Top of PROVIDED MATERIAL
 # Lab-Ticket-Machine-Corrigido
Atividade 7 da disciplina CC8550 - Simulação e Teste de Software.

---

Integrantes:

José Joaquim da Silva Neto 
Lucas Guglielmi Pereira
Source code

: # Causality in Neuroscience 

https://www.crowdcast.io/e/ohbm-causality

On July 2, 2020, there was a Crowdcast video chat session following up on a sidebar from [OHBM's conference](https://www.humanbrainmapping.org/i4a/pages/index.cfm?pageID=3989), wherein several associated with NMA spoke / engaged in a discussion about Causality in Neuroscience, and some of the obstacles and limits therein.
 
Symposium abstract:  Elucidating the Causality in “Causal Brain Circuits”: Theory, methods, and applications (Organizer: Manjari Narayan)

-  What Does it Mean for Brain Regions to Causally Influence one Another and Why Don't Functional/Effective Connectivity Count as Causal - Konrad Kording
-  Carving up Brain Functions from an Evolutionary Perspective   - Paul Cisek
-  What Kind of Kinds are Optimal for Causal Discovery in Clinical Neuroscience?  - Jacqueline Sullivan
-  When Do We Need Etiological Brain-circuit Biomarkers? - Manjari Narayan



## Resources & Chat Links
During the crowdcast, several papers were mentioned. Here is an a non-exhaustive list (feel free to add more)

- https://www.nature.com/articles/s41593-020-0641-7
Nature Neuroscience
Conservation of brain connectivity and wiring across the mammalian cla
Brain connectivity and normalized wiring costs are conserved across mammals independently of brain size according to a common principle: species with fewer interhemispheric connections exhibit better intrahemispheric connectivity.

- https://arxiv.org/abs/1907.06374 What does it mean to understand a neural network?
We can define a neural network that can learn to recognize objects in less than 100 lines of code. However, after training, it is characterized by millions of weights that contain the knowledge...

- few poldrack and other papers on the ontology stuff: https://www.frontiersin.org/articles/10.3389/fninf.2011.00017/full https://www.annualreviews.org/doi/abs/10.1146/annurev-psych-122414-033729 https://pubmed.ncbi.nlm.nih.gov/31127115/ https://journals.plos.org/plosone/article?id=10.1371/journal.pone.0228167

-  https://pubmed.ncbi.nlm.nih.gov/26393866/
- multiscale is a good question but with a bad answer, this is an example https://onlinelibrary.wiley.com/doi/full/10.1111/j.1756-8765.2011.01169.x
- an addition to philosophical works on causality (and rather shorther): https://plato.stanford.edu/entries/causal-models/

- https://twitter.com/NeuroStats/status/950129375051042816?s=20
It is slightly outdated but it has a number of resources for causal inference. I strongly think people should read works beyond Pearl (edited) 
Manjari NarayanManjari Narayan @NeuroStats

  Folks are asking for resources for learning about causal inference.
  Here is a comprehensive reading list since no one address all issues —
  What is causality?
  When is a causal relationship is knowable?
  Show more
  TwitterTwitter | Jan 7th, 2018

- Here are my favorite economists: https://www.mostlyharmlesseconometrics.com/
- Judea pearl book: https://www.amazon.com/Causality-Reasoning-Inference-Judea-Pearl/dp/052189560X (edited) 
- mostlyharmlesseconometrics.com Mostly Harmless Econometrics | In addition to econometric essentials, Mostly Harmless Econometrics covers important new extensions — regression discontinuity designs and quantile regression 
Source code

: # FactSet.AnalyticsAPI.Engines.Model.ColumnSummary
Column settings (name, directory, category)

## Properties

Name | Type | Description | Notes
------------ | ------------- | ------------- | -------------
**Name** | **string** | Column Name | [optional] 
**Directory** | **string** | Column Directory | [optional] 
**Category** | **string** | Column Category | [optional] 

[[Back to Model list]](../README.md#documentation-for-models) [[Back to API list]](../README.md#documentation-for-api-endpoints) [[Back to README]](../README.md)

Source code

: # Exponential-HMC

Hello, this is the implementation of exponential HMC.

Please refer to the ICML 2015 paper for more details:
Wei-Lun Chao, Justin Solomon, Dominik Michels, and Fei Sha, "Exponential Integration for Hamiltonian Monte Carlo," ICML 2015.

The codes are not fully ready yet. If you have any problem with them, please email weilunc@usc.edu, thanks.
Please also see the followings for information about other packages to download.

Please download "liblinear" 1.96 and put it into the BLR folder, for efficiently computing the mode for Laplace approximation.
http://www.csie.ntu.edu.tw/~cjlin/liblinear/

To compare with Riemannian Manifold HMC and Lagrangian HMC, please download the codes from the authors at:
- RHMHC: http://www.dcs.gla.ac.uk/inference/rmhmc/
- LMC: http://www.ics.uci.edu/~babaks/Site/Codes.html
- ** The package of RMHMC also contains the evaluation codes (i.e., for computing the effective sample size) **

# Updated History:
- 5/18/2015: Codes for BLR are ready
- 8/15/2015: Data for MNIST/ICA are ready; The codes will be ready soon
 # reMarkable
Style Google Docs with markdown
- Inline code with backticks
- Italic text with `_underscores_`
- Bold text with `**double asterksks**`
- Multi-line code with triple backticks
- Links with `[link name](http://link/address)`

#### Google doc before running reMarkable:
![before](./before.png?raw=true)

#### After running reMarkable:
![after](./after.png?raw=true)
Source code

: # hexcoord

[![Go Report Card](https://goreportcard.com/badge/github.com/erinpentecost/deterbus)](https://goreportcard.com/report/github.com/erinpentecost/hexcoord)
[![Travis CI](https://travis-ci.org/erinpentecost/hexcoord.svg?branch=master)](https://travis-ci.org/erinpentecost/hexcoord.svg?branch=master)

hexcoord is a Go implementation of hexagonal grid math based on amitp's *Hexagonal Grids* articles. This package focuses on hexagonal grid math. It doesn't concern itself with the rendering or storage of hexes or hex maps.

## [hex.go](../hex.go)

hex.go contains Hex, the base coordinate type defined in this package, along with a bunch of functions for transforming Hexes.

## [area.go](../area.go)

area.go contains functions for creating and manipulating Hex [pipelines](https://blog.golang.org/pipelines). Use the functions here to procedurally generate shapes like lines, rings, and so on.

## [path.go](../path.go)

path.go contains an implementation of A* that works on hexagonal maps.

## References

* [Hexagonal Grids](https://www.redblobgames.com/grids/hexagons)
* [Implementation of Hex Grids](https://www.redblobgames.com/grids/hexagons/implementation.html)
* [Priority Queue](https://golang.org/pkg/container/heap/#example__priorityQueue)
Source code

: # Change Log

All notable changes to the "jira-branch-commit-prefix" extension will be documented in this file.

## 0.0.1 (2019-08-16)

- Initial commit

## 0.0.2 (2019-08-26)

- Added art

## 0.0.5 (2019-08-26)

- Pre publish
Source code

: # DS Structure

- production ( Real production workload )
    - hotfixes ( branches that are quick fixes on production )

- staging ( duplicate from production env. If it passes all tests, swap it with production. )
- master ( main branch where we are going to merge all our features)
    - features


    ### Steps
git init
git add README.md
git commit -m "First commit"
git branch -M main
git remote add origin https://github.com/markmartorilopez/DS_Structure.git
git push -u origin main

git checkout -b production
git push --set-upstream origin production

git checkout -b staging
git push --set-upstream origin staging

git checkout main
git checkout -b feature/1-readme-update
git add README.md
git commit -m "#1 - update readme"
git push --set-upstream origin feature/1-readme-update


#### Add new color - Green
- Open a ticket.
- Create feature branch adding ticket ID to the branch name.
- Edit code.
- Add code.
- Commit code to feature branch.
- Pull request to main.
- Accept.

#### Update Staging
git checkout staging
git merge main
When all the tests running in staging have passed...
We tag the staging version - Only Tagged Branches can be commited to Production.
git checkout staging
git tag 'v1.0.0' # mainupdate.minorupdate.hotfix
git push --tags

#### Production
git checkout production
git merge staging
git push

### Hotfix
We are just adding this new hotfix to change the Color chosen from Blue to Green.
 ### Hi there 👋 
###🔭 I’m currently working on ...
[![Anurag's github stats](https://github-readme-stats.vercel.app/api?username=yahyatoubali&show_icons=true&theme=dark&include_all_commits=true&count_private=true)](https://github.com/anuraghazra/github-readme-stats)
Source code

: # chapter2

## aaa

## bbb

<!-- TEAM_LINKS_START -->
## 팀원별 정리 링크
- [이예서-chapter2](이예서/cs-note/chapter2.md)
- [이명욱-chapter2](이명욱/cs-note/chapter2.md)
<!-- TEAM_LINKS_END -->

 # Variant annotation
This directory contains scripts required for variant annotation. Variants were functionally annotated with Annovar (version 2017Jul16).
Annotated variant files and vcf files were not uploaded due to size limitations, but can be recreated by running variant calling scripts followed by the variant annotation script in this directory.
Bottom of PROVIDED MATERIAL
**ASSIGNMENT**
Everything in the material above from the line that has "- https://twitter.com/NeuroStats/status/950129375051042816?s=20" through the line that has "Wei-Lun Chao, Justin" must be duplicated exactly, with no other lines given.

**ANSWER SECTION**
- https://twitter.com/NeuroStats/status/950129375051042816?s=20
It is slightly outdated but it has a number of resources for causal inference. I strongly think people should read works beyond Pearl (edited) 
Manjari NarayanManjari Narayan @NeuroStats

  Folks are asking for resources for learning about causal inference.
  Here is a comprehensive reading list since no one address all issues —
  What is causality?
  When is a causal relationship is knowable?
  Show more
  TwitterTwitter | Jan 7th, 2018

- Here are my favorite economists: https://www.mostlyharmlesseconometrics.com/
- Judea pearl book: https://www.amazon.com/Causality-Reasoning-Inference-Judea-Pearl/dp/052189560X (edited) 
- mostlyharmlesseconometrics.com Mostly Harmless Econometrics | In addition to econometric essentials, Mostly Harmless Econometrics covers important new extensions — regression discontinuity designs and quantile regression 
Source code

: # FactSet.AnalyticsAPI.Engines.Model.ColumnSummary
Column settings (name, directory, category)

## Properties

Name | Type | Description | Notes
------------ | ------------- | ------------- | -------------
**Name** | **string** | Column Name | [optional] 
**Directory** | **string** | Column Directory | [optional] 
**Category** | **string** | Column Category | [optional] 

[[Back to Model list]](../README.md#documentation-for-models) [[Back to API list]](../README.md#documentation-for-api-endpoints) [[Back to README]](../README.md)

Source code

: # Exponential-HMC

Hello, this is the implementation of exponential HMC.

Please refer to the ICML 2015 paper for more details:
Wei-Lun Chao, Justin Solomon, Dominik Michels, and Fei Sha, "Exponential Integration for Hamiltonian Monte Carlo," ICML 2015.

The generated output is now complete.